誰が訪問したのかに特別な意味があるケース
たとえば、Facebookのいいね!ボタンは、iframe上に同じURLをいいね!した友人の一覧を表示する機能を持っています。Googleの+1ボタンも外部サイト上でのパーソナライズを有効にした場合、同等の機能を持ちます。このようにiframeにアクセスした段階で「誰が訪問したのかを識別する必要がある」または「iframe上で何らかの操作を直接実行する」場合は、ログイン状態の取得が必要です。
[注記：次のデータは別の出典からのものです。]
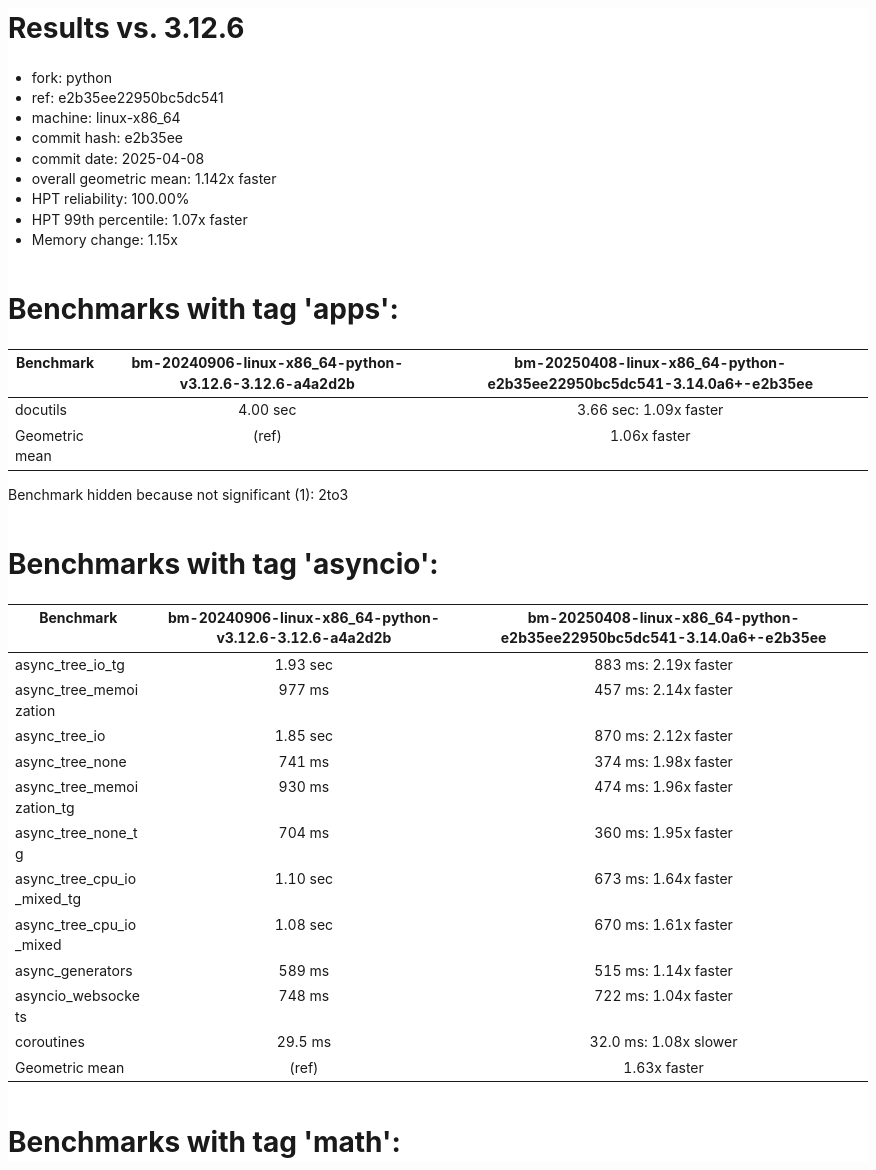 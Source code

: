 # Results vs. 3.12.6

- fork: python
- ref: e2b35ee22950bc5dc541
- machine: linux-x86_64
- commit hash: e2b35ee
- commit date: 2025-04-08
- overall geometric mean: 1.142x faster
- HPT reliability: 100.00%
- HPT 99th percentile: 1.07x faster
- Memory change: 1.15x

Benchmarks with tag 'apps':
===========================

| Benchmark      | bm-20240906-linux-x86_64-python-v3.12.6-3.12.6-a4a2d2b | bm-20250408-linux-x86_64-python-e2b35ee22950bc5dc541-3.14.0a6+-e2b35ee |
|----------------|:------------------------------------------------------:|:----------------------------------------------------------------------:|
| docutils       | 4.00 sec                                               | 3.66 sec: 1.09x faster                                                 |
| Geometric mean | (ref)                                                  | 1.06x faster                                                           |

Benchmark hidden because not significant (1): 2to3

Benchmarks with tag 'asyncio':
==============================

| Benchmark                  | bm-20240906-linux-x86_64-python-v3.12.6-3.12.6-a4a2d2b | bm-20250408-linux-x86_64-python-e2b35ee22950bc5dc541-3.14.0a6+-e2b35ee |
|----------------------------|:------------------------------------------------------:|:----------------------------------------------------------------------:|
| async_tree_io_tg           | 1.93 sec                                               | 883 ms: 2.19x faster                                                   |
| async_tree_memoization     | 977 ms                                                 | 457 ms: 2.14x faster                                                   |
| async_tree_io              | 1.85 sec                                               | 870 ms: 2.12x faster                                                   |
| async_tree_none            | 741 ms                                                 | 374 ms: 1.98x faster                                                   |
| async_tree_memoization_tg  | 930 ms                                                 | 474 ms: 1.96x faster                                                   |
| async_tree_none_tg         | 704 ms                                                 | 360 ms: 1.95x faster                                                   |
| async_tree_cpu_io_mixed_tg | 1.10 sec                                               | 673 ms: 1.64x faster                                                   |
| async_tree_cpu_io_mixed    | 1.08 sec                                               | 670 ms: 1.61x faster                                                   |
| async_generators           | 589 ms                                                 | 515 ms: 1.14x faster                                                   |
| asyncio_websockets         | 748 ms                                                 | 722 ms: 1.04x faster                                                   |
| coroutines                 | 29.5 ms                                                | 32.0 ms: 1.08x slower                                                  |
| Geometric mean             | (ref)                                                  | 1.63x faster                                                           |

Benchmarks with tag 'math':
===========================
そのような機能に必然性がない、つまり「誰に対しても同じレスポンスを返す」ようなウィジェットであるならば、ログインCookieを持たないドメインでホスティングしたほうが、「トラッキングに使われているのではないか?」といった余計な疑いが掛からなくて済みます。
また、外部サイトにログイン状態のiframeを埋め込み、さらにユーザの確認なしに何らかの操作を行う場合、ユーザが特にセキュリティ対策のためのブラウザ拡張機能などを導入していない限りは、クリックジャッキング攻撃[10]を防ぐことができません。
iframe上での操作は「勝手に行われても差し支えない範囲」にとどめることが肝要です。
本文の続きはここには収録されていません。